Q. True or false: Valentine’s Day originally reflected a religious message?
A. In Austria, Germany and western Slavic countries, the word “Valentine” was once used to describe various engagement ceremonies. Father Francis Weiser, in his Handbook of Christian Feasts and Customs (1958) notes that the custom in Bohemia once was for boys to send messengers to the homes of their chosen girlfriends to deliver their formal proposals. In Austria, the girls of a village used to await their boyfriends in front of church, then enter church together where they prayed in an implicit engagement ritual; couples would then ratify their intentions by sharing a special meal. Again, these practices were described by the word “Valentine,” although they did not necessarily occur on St. Valentine’s Day per se. Apparently, the reason was that St. Valentine was widely viewed as patron of engaged couples.
Some years ago, doing research for my second book on the saints (More Saints For Our Time; N.J. Arena Lettres, 1983), I discovered no fewer than eight St. Valentines in the classic Roman Martyrology. Two are listed on 14 February, traditionally cited as St. Valentine’s Day. One was a priest; the other, a bishop.
St. Valentine the priest is mentioned in the ancient Gregorian Sacramentary. However, the most recent Roman Calendar (1969) omits reference to this St. Valentine with the following explanation:
“Although very ancient, the memorial of this saint is left to particular calendars, since little is known concerning him except his name and the fact that he was buried on the St. Flaminian Way on 14 February.”

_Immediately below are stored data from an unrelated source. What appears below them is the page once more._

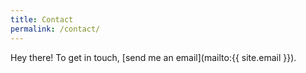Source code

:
 ```yaml
---
title: Contact
permalink: /contact/
---
```


Hey there! To get in touch, [send me an email](mailto:{{ site.email }}).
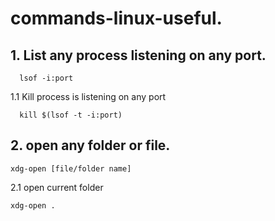 # commands-linux-useful.

## 1. List any process listening on any port. 
  ```
    lsof -i:port 
  ```
  1.1 Kill process is listening on any port
  ```
    kill $(lsof -t -i:port)
  ```
## 2. open any folder or file.
  ```
  xdg-open [file/folder name]
  ```
  2.1 open current folder
  ```
  xdg-open . 
  ```
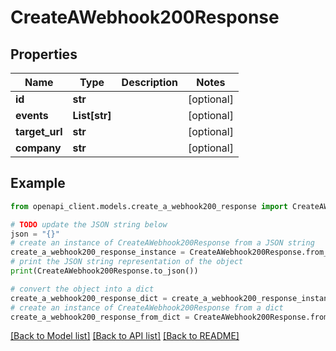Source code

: # CreateAWebhook200Response


## Properties

Name | Type | Description | Notes
------------ | ------------- | ------------- | -------------
**id** | **str** |  | [optional] 
**events** | **List[str]** |  | [optional] 
**target_url** | **str** |  | [optional] 
**company** | **str** |  | [optional] 

## Example

```python
from openapi_client.models.create_a_webhook200_response import CreateAWebhook200Response

# TODO update the JSON string below
json = "{}"
# create an instance of CreateAWebhook200Response from a JSON string
create_a_webhook200_response_instance = CreateAWebhook200Response.from_json(json)
# print the JSON string representation of the object
print(CreateAWebhook200Response.to_json())

# convert the object into a dict
create_a_webhook200_response_dict = create_a_webhook200_response_instance.to_dict()
# create an instance of CreateAWebhook200Response from a dict
create_a_webhook200_response_from_dict = CreateAWebhook200Response.from_dict(create_a_webhook200_response_dict)
```
[[Back to Model list]](../README.md#documentation-for-models) [[Back to API list]](../README.md#documentation-for-api-endpoints) [[Back to README]](../README.md)


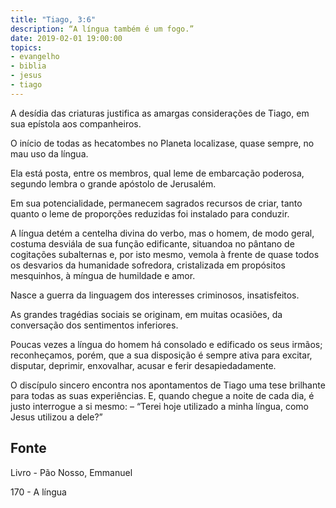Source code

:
 ```yaml
---
title: "Tiago, 3:6"
description: “A língua também é um fogo.” 
date: 2019-02-01 19:00:00
topics: 
- evangelho
- biblia
- jesus
- tiago
---
```


A desídia das criaturas justifica as amargas considerações de Tiago, em sua
epístola aos companheiros.

O início de todas as hecatombes no Planeta localiza­se, quase sempre, no
mau uso da língua.

Ela está posta, entre os membros, qual leme de embarcação poderosa,
segundo lembra o grande apóstolo de Jerusalém.

Em sua potencialidade, permanecem sagrados recursos de criar, tanto
quanto o leme de proporções reduzidas foi instalado para conduzir.

A língua detém a centelha divina do verbo, mas o homem, de modo geral,
costuma desviá­la de sua função edificante, situando­a no pântano de cogitações
subalternas e, por isto mesmo, vemo­la à frente de quase todos os desvarios da
humanidade sofredora, cristalizada em propósitos mesquinhos, à míngua de
humildade e amor.

Nasce a guerra da linguagem dos interesses criminosos, insatisfeitos.

As grandes tragédias sociais se originam, em muitas ocasiões, da
conversação dos sentimentos inferiores.

Poucas vezes a língua do homem há consolado e edificado os seus irmãos;
reconheçamos, porém, que a sua disposição é sempre ativa para excitar, disputar,
deprimir, enxovalhar, acusar e ferir desapiedadamente.

O discípulo sincero encontra nos apontamentos de Tiago uma tese brilhante
para todas as suas experiências. E, quando chegue a noite de cada dia, é justo
interrogue a si mesmo: – “Terei hoje utilizado a minha língua, como Jesus utilizou a
dele?”



## Fonte
Livro - Pão Nosso, Emmanuel

170 - A língua
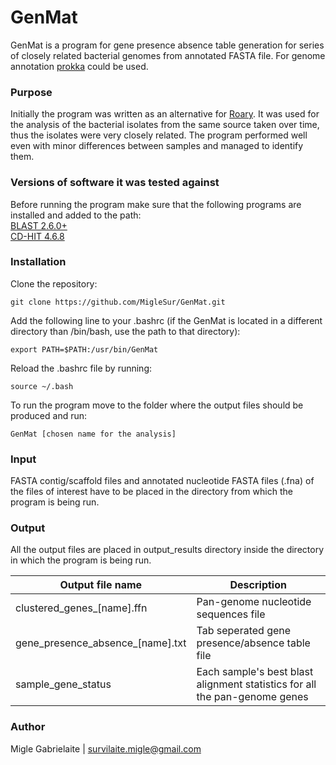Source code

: # GenMat

GenMat is a program for gene presence absence table generation for series of closely related bacterial genomes from annotated FASTA file. For genome annotation [prokka](https://github.com/tseemann/prokka) could be used.

### Purpose

Initially the program was written as an alternative for [Roary](http://sanger-pathogens.github.io/Roary/). It was used for the analysis of the bacterial isolates from the same source taken over time, thus the isolates were very closely related. The program performed well even with minor differences between samples and managed to identify them. 

### Versions of software it was tested against

Before running the program make sure that the following programs are installed and added to the path: <br/>
[BLAST 2.6.0+](https://blast.ncbi.nlm.nih.gov/Blast.cgi?CMD=Web&PAGE_TYPE=BlastDocs&DOC_TYPE=Download) <br/>
[CD-HIT 4.6.8](http://weizhongli-lab.org/cd-hit/) <br/>

### Installation

Clone the repository:
```shell
git clone https://github.com/MigleSur/GenMat.git
```

Add the following line to your .bashrc (if the GenMat is located in a different directory than /bin/bash, use the path to that directory):
```shell
export PATH=$PATH:/usr/bin/GenMat
```

Reload the .bashrc file by running:
```shell
source ~/.bash
```

To run the program move to the folder where the output files should be produced and run:
```
GenMat [chosen name for the analysis]
```

### Input

FASTA contig/scaffold files and annotated nucleotide FASTA files (.fna) of the files of interest have to be placed in the directory from which the program is being run. 

### Output

All the output files are placed in output_results directory inside the directory in which the program is being run. <br/>

Output file name | Description
------------ | -------------
clustered_genes_[name].ffn | Pan-genome nucleotide sequences file
gene_presence_absence_[name].txt | Tab seperated gene presence/absence table file
sample_gene_status | Each sample's best blast alignment statistics for all the pan-genome genes

### Author

Migle Gabrielaite | survilaite.migle@gmail.com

St. Valentine the bishop is historically associated with Terni (about 60 miles from Rome).
Some commentators suggest that perhaps St. Valentine the bishop and St. Valentine the priest are really one and the same person. However, this does not seem to be the case.
The practice of exchanging cards on St. Valentine’s Day, celebrated 14 February, does not result, insofar as I have read, from the personal histories of either St. Valentine.
There is a very helpful chapter in Butler’s Lives of the Saints about St. Valentine. Chaucer (with whom our magnificent English language began) cites the practice of informal engagements of couples on 14 February. Butler’s Lives also indicates that one of the earliest references to “choosing” a Valentine is found in the Paston Letters (1477). (This custom is also recorded in books about Old New England.)
In my own book on saints cited above, I wrote:
“One can argue for some local reference to St. Valentine on 14 February. Doesn’t the ‘St.’ in the name of the observance serve to alert our erring and confused world that the day was originally consecrated in the name of one of God’s special friends?
“Don’t we need, in this age which equates love with lust, a reminder that the greatest love is sacrificing one’s life for another? Marriage and martyrdom both reflect the essence of Christian witness.
“St. Valentine’s Day each year could be more than an occasion for giving flowers or chocolates, or for exchanging cards. Maybe the Marriage Encounter people can help do something about this.”